The oldest physical box in the house, a 12 years old Core2 Quad in an old case was my Windows 10 box, nutmeg, which I don’t use very much except to test out various things under Windows. I don’t do much with Windows any more, yet it was attached to one of the three monitors on my desk – using up 1/3 of my total screen real estate; and it was generating heat and fan noise, and its presence offended me. I decided it needed to move to the basement, alongside Cinnamon and Rosemary who are already down there in a rack — banished to the basement because they have a lot of disk drives, and so generate a lot of heat and noise.

I bought another rack mount chassis, and moved nutmeg’s innards to it. This proved annoyingly difficult because various old bits of hardware decided this was a good time to give up the ghost – I lost two old disk drives that decided to stop functioning. But eventually got everything up and running.

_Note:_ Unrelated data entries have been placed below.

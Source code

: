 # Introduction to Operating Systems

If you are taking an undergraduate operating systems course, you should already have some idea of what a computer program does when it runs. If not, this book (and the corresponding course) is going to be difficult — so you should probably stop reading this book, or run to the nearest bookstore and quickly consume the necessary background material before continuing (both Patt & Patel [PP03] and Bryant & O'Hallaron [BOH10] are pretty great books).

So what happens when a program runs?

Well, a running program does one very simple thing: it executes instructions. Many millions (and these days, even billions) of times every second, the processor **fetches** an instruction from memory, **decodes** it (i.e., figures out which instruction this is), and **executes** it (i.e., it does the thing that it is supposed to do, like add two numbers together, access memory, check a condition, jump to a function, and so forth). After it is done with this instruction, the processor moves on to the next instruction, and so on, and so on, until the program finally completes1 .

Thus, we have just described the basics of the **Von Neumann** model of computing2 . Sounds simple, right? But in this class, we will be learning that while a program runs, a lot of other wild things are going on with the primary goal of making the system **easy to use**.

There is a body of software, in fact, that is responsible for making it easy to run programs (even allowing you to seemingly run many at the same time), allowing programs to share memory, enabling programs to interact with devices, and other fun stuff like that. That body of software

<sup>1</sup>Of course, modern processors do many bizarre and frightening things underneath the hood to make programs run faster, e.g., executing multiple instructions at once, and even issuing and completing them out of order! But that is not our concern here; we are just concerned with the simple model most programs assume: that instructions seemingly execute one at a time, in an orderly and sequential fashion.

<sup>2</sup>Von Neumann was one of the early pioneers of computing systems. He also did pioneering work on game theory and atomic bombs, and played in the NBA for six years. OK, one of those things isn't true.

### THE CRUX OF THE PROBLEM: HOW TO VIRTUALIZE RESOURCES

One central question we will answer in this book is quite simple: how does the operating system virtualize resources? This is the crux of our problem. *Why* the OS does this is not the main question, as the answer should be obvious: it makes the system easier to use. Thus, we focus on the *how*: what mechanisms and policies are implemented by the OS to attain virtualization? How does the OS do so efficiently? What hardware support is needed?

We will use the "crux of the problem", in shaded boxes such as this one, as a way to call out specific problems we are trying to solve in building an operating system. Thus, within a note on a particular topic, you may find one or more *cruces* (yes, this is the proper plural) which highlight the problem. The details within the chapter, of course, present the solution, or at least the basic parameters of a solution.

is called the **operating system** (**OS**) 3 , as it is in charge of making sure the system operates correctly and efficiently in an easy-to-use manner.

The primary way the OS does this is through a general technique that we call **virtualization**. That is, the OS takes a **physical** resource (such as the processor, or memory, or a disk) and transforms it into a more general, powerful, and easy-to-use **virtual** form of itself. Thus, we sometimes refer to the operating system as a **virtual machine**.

The idea was that I would manage the box, on the relatively few occasions I needed to do so, just as I do both Cinnamon and Rosemary, with a VNC connection. So after it was up and running on my work table, I pulled the monitor, keyboard and mouse and rebooted. But attempting to connect with VNC failed. For the record, this was TightVNC.

I eventually found that VNC would work if and only if I had a monitor attached. Furthermore, if I had a monitor attached and established a VNC viewer to nutmeg, if I then unplugged the monitor the VNC viewer would immediately freeze. WTF?

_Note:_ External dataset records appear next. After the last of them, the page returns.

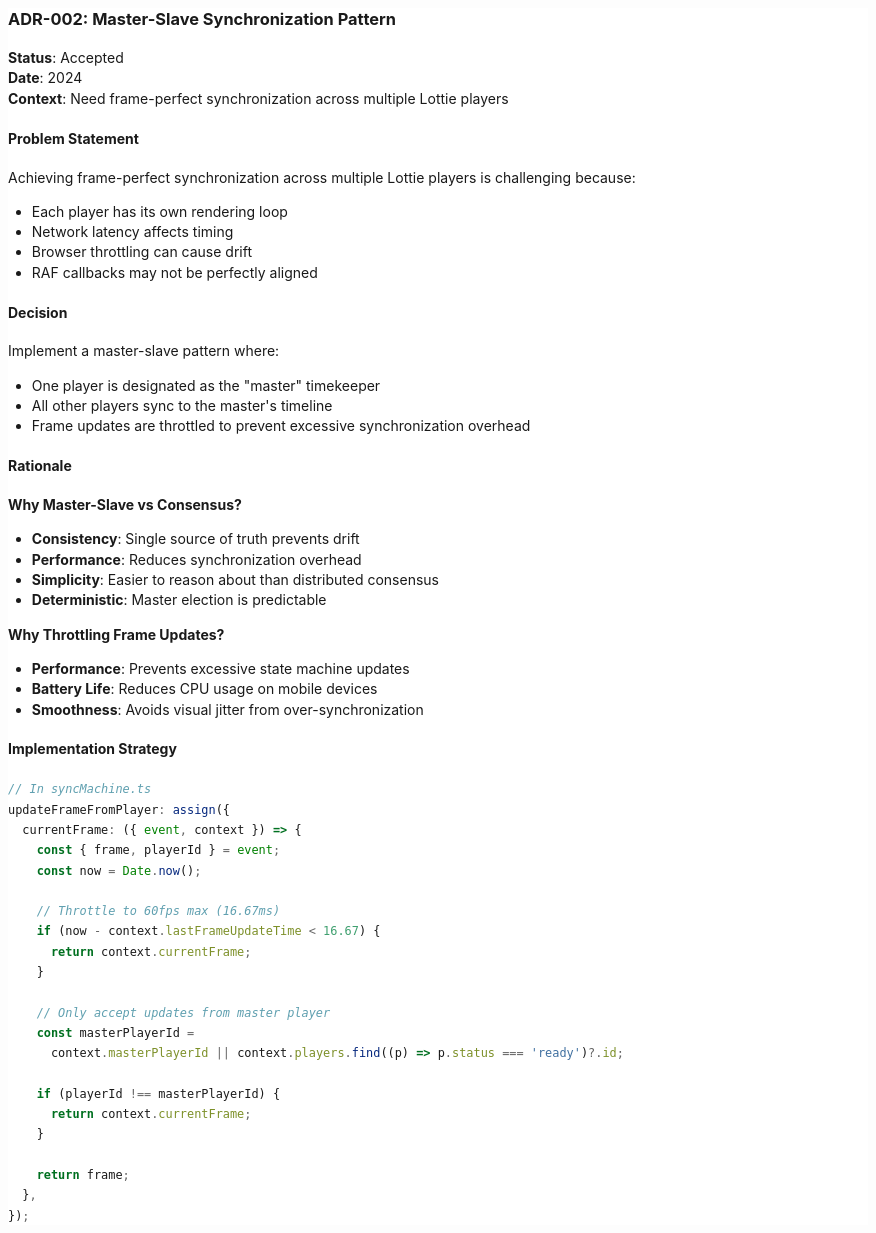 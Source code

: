
### ADR-002: Master-Slave Synchronization Pattern

**Status**: Accepted  
**Date**: 2024  
**Context**: Need frame-perfect synchronization across multiple Lottie players

#### Problem Statement

Achieving frame-perfect synchronization across multiple Lottie players is challenging because:

- Each player has its own rendering loop
- Network latency affects timing
- Browser throttling can cause drift
- RAF callbacks may not be perfectly aligned

#### Decision

Implement a master-slave pattern where:

- One player is designated as the "master" timekeeper
- All other players sync to the master's timeline
- Frame updates are throttled to prevent excessive synchronization overhead

#### Rationale

**Why Master-Slave vs Consensus?**

- **Consistency**: Single source of truth prevents drift
- **Performance**: Reduces synchronization overhead
- **Simplicity**: Easier to reason about than distributed consensus
- **Deterministic**: Master election is predictable

**Why Throttling Frame Updates?**

- **Performance**: Prevents excessive state machine updates
- **Battery Life**: Reduces CPU usage on mobile devices
- **Smoothness**: Avoids visual jitter from over-synchronization

#### Implementation Strategy

```typescript
// In syncMachine.ts
updateFrameFromPlayer: assign({
  currentFrame: ({ event, context }) => {
    const { frame, playerId } = event;
    const now = Date.now();

    // Throttle to 60fps max (16.67ms)
    if (now - context.lastFrameUpdateTime < 16.67) {
      return context.currentFrame;
    }

    // Only accept updates from master player
    const masterPlayerId =
      context.masterPlayerId || context.players.find((p) => p.status === 'ready')?.id;

    if (playerId !== masterPlayerId) {
      return context.currentFrame;
    }

    return frame;
  },
});
```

Without making this a long story, I found that the problem could be resolved by changing an option in Settings/Accounts/Sign-in options which is down at the bottom under Privacy, and reads “Use my sign-in info to automatically finish setting up my device after an update or restart.”

So my mental model of what is going on is that if that option is set, windows is attempting to “set up my device” and I suppose the device it is trying to “set up” must be the monitor. What I don’t exactly get is why the VNC viewer should freeze when an existing monitor is removed. I suppose that removal generates some event internally, and processes attached in some way as consumers must be killed or something. Not sure. I don’t need to understand it. I have very few cycles in my advanced age and am not planning to waste any of them trying to figure out Windows.

I was very pleased that after I did this, and was able to connect via VNC, I was able to set the resolution to various values up to 4K. And after rebooting and reattaching it even retained my display resolution setting.